Neural function is defined by a combination of physical neural structure and its ongoing dynamical activity. Neural dynamics, particularly in higher brain regions, are known to be complex; complexity is defined as being at the ‘edge of chaos’ where dynamics are not uniform and also not entirely chaotic, but instead reside in the thin transition zone between the two, alternating unpredictably between periods of transient stability and apparent randomness. Complex neural activity is being thoroughly investigated from a nonlinear dynamical systems perspective (Chialvo, 2010), but how complex dynamics can implement neural function and control ongoing behaviour is a considerably more difficult problem to study. In the final section, ‘A way forward: embracing complexity’, we conclude that artificial neural systems implemented on robotic hardware present a real opportunity to investigate and understand not just how the brain represents sensorimotor and spatial information, but how it can utilise complexity to transform such information into goal‐directed action. Support for this argument comes from the strong synergy between, on the one hand, the complex physical world and, on the other, complex brains that have evolved to represent, process and interact with information from the world in a meaningful way (Koch & Laurent, 1999; Chialvo, 2010).

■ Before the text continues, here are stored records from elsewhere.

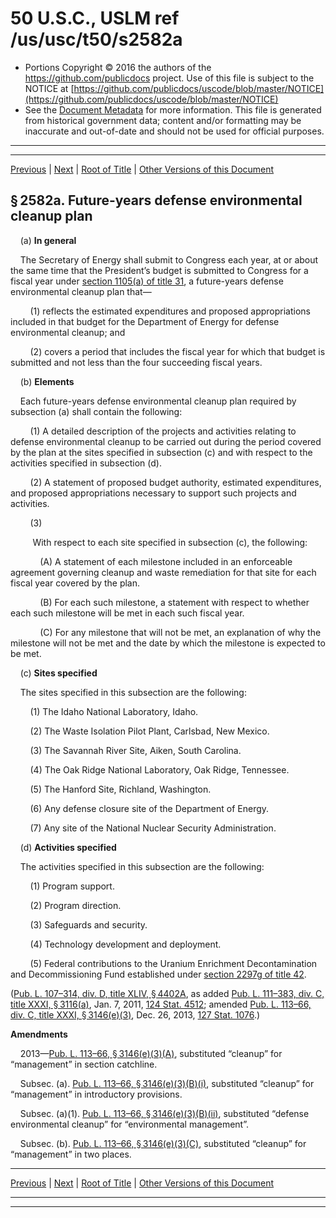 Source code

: ---
---

# 50 U.S.C., USLM ref /us/usc/t50/s2582a

* Portions Copyright © 2016 the authors of the https://github.com/publicdocs project.
  Use of this file is subject to the NOTICE at [https://github.com/publicdocs/uscode/blob/master/NOTICE](https://github.com/publicdocs/uscode/blob/master/NOTICE)
* See the [Document Metadata](././../../../../../..//README.md) for more information.
  This file is generated from historical government data; content and/or formatting may be inaccurate and out-of-date and should not be used for official purposes.

----------
----------

[Previous](./../../../../../..//us/usc/t50/ch42/schIV/ptA/m__us_usc_t50_s2582.md) | [Next](./../../../../../..//us/usc/t50/ch42/schIV/ptA/m__us_usc_t50_s2583.md) | [Root of Title](./../../../../../../) | [Other Versions of this Document](https://publicdocs.github.io/go/links?ns=uslm&ref=%2Fus%2Fusc%2Ft50%2Fs2582a)

## § 2582a. Future-years defense environmental cleanup plan

    (a) __In general__ 

    The Secretary of Energy shall submit to Congress each year, at or about the same time that the President’s budget is submitted to Congress for a fiscal year under [section 1105(a) of title 31][/us/usc/t31/s1105/a], a future-years defense environmental cleanup plan that—

        (1) reflects the estimated expenditures and proposed appropriations included in that budget for the Department of Energy for defense environmental cleanup; and

        (2) covers a period that includes the fiscal year for which that budget is submitted and not less than the four succeeding fiscal years.

    (b) __Elements__ 

    Each future-years defense environmental cleanup plan required by subsection (a) shall contain the following:

        (1) A detailed description of the projects and activities relating to defense environmental cleanup to be carried out during the period covered by the plan at the sites specified in subsection (c) and with respect to the activities specified in subsection (d).

        (2) A statement of proposed budget authority, estimated expenditures, and proposed appropriations necessary to support such projects and activities.

        (3)

         With respect to each site specified in subsection (c), the following:

            (A) A statement of each milestone included in an enforceable agreement governing cleanup and waste remediation for that site for each fiscal year covered by the plan.

            (B) For each such milestone, a statement with respect to whether each such milestone will be met in each such fiscal year.

            (C) For any milestone that will not be met, an explanation of why the milestone will not be met and the date by which the milestone is expected to be met.

    (c) __Sites specified__ 

    The sites specified in this subsection are the following:

        (1) The Idaho National Laboratory, Idaho.

        (2) The Waste Isolation Pilot Plant, Carlsbad, New Mexico.

        (3) The Savannah River Site, Aiken, South Carolina.

        (4) The Oak Ridge National Laboratory, Oak Ridge, Tennessee.

        (5) The Hanford Site, Richland, Washington.

        (6) Any defense closure site of the Department of Energy.

        (7) Any site of the National Nuclear Security Administration.

    (d) __Activities specified__ 

    The activities specified in this subsection are the following:

        (1) Program support.

        (2) Program direction.

        (3) Safeguards and security.

        (4) Technology development and deployment.

        (5) Federal contributions to the Uranium Enrichment Decontamination and Decommissioning Fund established under [section 2297g of title 42][/us/usc/t42/s2297g].

([Pub. L. 107–314, div. D, title XLIV, § 4402A][/us/pl/107/314/s4402A], as added [Pub. L. 111–383, div. C, title XXXI, § 3116(a)][/us/pl/111/383/s3116/a], Jan. 7, 2011, [124 Stat. 4512][/us/stat/124/4512]; amended [Pub. L. 113–66, div. C, title XXXI, § 3146(e)(3)][/us/pl/113/66/s3146/e/3], Dec. 26, 2013, [127 Stat. 1076][/us/stat/127/1076].)

 __Amendments__ 

    2013—[Pub. L. 113–66, § 3146(e)(3)(A)][/us/pl/113/66/s3146/e/3/A], substituted “cleanup” for “management” in section catchline.

    Subsec. (a). [Pub. L. 113–66, § 3146(e)(3)(B)(i)][/us/pl/113/66/s3146/e/3/B/i], substituted “cleanup” for “management” in introductory provisions.

    Subsec. (a)(1). [Pub. L. 113–66, § 3146(e)(3)(B)(ii)][/us/pl/113/66/s3146/e/3/B/ii], substituted “defense environmental cleanup” for “environmental management”.

    Subsec. (b). [Pub. L. 113–66, § 3146(e)(3)(C)][/us/pl/113/66/s3146/e/3/C], substituted “cleanup” for “management” in two places.

----------

[Previous](./../../../../../..//us/usc/t50/ch42/schIV/ptA/m__us_usc_t50_s2582.md) | [Next](./../../../../../..//us/usc/t50/ch42/schIV/ptA/m__us_usc_t50_s2583.md) | [Root of Title](./../../../../../../) | [Other Versions of this Document](https://publicdocs.github.io/go/links?ns=uslm&ref=%2Fus%2Fusc%2Ft50%2Fs2582a)

----------
----------

[/us/usc/t31/s1105/a]: https://publicdocs.github.io/go/links?ns=uslm&ref=%2Fus%2Fusc%2Ft31%2Fs1105%2Fa
[/us/usc/t42/s2297g]: https://publicdocs.github.io/go/links?ns=uslm&ref=%2Fus%2Fusc%2Ft42%2Fs2297g
[/us/pl/107/314/s4402A]: https://publicdocs.github.io/go/links?ns=uslm&ref=%2Fus%2Fpl%2F107%2F314%2Fs4402A
[/us/pl/111/383/s3116/a]: https://publicdocs.github.io/go/links?ns=uslm&ref=%2Fus%2Fpl%2F111%2F383%2Fs3116%2Fa
[/us/stat/124/4512]: https://publicdocs.github.io/go/links?ns=uslm&ref=%2Fus%2Fstat%2F124%2F4512
[/us/pl/113/66/s3146/e/3]: https://publicdocs.github.io/go/links?ns=uslm&ref=%2Fus%2Fpl%2F113%2F66%2Fs3146%2Fe%2F3
[/us/stat/127/1076]: https://publicdocs.github.io/go/links?ns=uslm&ref=%2Fus%2Fstat%2F127%2F1076
[/us/pl/113/66/s3146/e/3/A]: https://publicdocs.github.io/go/links?ns=uslm&ref=%2Fus%2Fpl%2F113%2F66%2Fs3146%2Fe%2F3%2FA
[/us/pl/113/66/s3146/e/3/B/i]: https://publicdocs.github.io/go/links?ns=uslm&ref=%2Fus%2Fpl%2F113%2F66%2Fs3146%2Fe%2F3%2FB%2Fi
[/us/pl/113/66/s3146/e/3/B/ii]: https://publicdocs.github.io/go/links?ns=uslm&ref=%2Fus%2Fpl%2F113%2F66%2Fs3146%2Fe%2F3%2FB%2Fii
[/us/pl/113/66/s3146/e/3/C]: https://publicdocs.github.io/go/links?ns=uslm&ref=%2Fus%2Fpl%2F113%2F66%2Fs3146%2Fe%2F3%2FC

Current state‐of‐the‐art in biomimetic robotics

Since Webb's seminal review (Webb, 2000), biologist–roboticist collaborations have continued to clarify and extend our knowledge of principles of sensorimotor mechanics and neural representations. Examples abound (too many to cover in this short review, but see Floreano et al. 2014); however, below we cover a number that are relevant to our theme. These studies show that, in essence, the world is the best model of itself, and that in many cases attempting to simplify or control for the complexities of the world actually changes the fundamental issues that are involved. In subsequent sections, we suggest that this very same complexity principle also applies to brains and how they interact with the world through the body.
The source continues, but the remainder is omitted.